C'est l'un des fleurons de Sanofi. Construite en 1973, l'usine normande de Val-de-Reuil (Eure) est le premier site de production de vaccins contre la grippe dans le monde. Le laboratoire pharmaceutique français a annoncé mi-octobre un investissement de 170 millions d'euros pour ériger un nouveau bâtiment. Destiné à la fabrication du Vaxigrip Tetra, le dernier-né des vaccins antigrippaux du groupe, il devrait être inauguré en 2022. Déjà commercialisé dans 24 pays, ce vaccin protège de quatre souches de grippe, contre trois pour le Vaxigrip " classique ". Il n'est pas encore disponible en France, où le groupe est en train de négocier son prix avec les autorités.
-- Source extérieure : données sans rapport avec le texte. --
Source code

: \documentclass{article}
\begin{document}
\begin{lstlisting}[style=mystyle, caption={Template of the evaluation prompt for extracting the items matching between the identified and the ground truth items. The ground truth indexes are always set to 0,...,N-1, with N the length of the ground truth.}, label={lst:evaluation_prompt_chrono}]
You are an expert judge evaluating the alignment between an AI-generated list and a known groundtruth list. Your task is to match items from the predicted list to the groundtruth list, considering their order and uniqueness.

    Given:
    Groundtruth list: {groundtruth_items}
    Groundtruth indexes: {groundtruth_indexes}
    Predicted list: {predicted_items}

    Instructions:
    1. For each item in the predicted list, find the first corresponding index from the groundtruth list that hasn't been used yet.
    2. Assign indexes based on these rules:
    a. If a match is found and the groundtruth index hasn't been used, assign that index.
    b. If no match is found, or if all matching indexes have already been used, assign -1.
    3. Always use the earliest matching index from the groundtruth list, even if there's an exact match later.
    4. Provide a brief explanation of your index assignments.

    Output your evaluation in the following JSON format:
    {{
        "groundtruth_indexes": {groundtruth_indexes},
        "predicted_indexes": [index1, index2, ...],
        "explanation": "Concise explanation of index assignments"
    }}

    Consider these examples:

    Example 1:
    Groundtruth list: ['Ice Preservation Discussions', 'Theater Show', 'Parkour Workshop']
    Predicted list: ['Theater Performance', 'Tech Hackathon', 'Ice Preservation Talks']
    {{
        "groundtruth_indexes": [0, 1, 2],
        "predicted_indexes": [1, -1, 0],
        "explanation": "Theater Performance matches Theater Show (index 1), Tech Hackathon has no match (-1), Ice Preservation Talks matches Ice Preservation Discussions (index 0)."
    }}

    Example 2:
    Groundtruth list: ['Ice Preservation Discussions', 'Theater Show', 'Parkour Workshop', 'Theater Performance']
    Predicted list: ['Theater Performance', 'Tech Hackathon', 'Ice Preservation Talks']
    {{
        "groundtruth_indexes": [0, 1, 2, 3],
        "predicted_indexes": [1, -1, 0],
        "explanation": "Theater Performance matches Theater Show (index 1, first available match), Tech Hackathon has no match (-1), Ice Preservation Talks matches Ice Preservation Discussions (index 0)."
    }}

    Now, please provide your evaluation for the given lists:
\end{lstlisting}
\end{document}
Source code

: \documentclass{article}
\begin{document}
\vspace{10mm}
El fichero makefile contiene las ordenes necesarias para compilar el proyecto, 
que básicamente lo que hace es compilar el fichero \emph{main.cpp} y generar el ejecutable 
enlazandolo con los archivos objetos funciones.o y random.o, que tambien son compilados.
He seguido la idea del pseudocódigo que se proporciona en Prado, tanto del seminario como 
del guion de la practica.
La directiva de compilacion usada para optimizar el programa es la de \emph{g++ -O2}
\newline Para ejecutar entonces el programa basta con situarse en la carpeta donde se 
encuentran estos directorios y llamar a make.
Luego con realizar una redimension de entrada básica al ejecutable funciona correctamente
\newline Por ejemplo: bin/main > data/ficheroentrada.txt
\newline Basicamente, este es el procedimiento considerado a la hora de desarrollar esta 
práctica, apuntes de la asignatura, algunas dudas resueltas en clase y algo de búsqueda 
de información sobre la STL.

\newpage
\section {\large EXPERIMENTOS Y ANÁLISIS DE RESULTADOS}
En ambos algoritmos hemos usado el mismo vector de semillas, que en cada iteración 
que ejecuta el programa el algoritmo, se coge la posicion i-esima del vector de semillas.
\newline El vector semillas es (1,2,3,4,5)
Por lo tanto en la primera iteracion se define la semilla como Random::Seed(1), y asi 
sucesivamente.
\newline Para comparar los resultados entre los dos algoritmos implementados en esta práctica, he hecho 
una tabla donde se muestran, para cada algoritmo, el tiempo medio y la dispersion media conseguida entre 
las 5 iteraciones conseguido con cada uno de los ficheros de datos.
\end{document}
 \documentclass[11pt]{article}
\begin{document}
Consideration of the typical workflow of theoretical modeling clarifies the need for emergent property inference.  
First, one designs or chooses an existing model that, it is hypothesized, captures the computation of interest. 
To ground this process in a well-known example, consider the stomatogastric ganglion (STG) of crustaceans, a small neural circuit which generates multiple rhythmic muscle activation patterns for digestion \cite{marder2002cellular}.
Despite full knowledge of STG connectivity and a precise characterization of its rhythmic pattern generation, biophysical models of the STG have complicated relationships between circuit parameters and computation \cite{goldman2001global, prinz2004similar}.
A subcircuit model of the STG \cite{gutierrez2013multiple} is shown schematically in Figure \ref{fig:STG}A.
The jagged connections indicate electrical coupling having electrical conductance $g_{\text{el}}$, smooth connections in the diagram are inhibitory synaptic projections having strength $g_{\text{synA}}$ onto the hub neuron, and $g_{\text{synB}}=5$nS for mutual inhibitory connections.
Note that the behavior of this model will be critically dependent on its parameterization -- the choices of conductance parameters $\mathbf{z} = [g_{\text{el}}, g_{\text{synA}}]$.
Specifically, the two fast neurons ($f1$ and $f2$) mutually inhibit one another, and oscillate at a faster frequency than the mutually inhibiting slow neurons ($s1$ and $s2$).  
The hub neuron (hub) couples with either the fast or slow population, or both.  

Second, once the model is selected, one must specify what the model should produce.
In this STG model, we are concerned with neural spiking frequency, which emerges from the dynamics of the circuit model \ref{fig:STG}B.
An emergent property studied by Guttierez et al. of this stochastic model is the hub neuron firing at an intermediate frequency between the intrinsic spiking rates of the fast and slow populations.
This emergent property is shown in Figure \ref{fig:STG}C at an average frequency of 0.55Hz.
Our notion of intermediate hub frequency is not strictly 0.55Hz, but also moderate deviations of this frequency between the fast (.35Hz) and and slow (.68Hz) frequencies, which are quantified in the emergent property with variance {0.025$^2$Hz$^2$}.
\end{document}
Sanofi, qui produit 200 millions de doses de vaccins contre la grippe, est déjà l'un des grands bénéficiaires des campagnes d'immunisation lancées par les autorités de santé chaque année au début de l'automne. Ses différents vaccins antigrippaux lui ont rapporté 1,5 milliard d'euros en 2016 – en progression de 15 % par rapport en 2015 – et représentent un tiers des ventes de sa division vaccin, Sanofi-Pasteur.
Les résultats des trois premiers trimestres de 2017, dévoilés jeudi 2 novembre, confirment cette tendance : les ventes de vaccins antigrippaux ont ainsi atteint 1,08
milliard d'euros pour les neuf premiers mois de l'année, en hausse de 2,4 %. Le groupe tricolore produit 40 % des vaccins antigrippaux distribués dans le monde.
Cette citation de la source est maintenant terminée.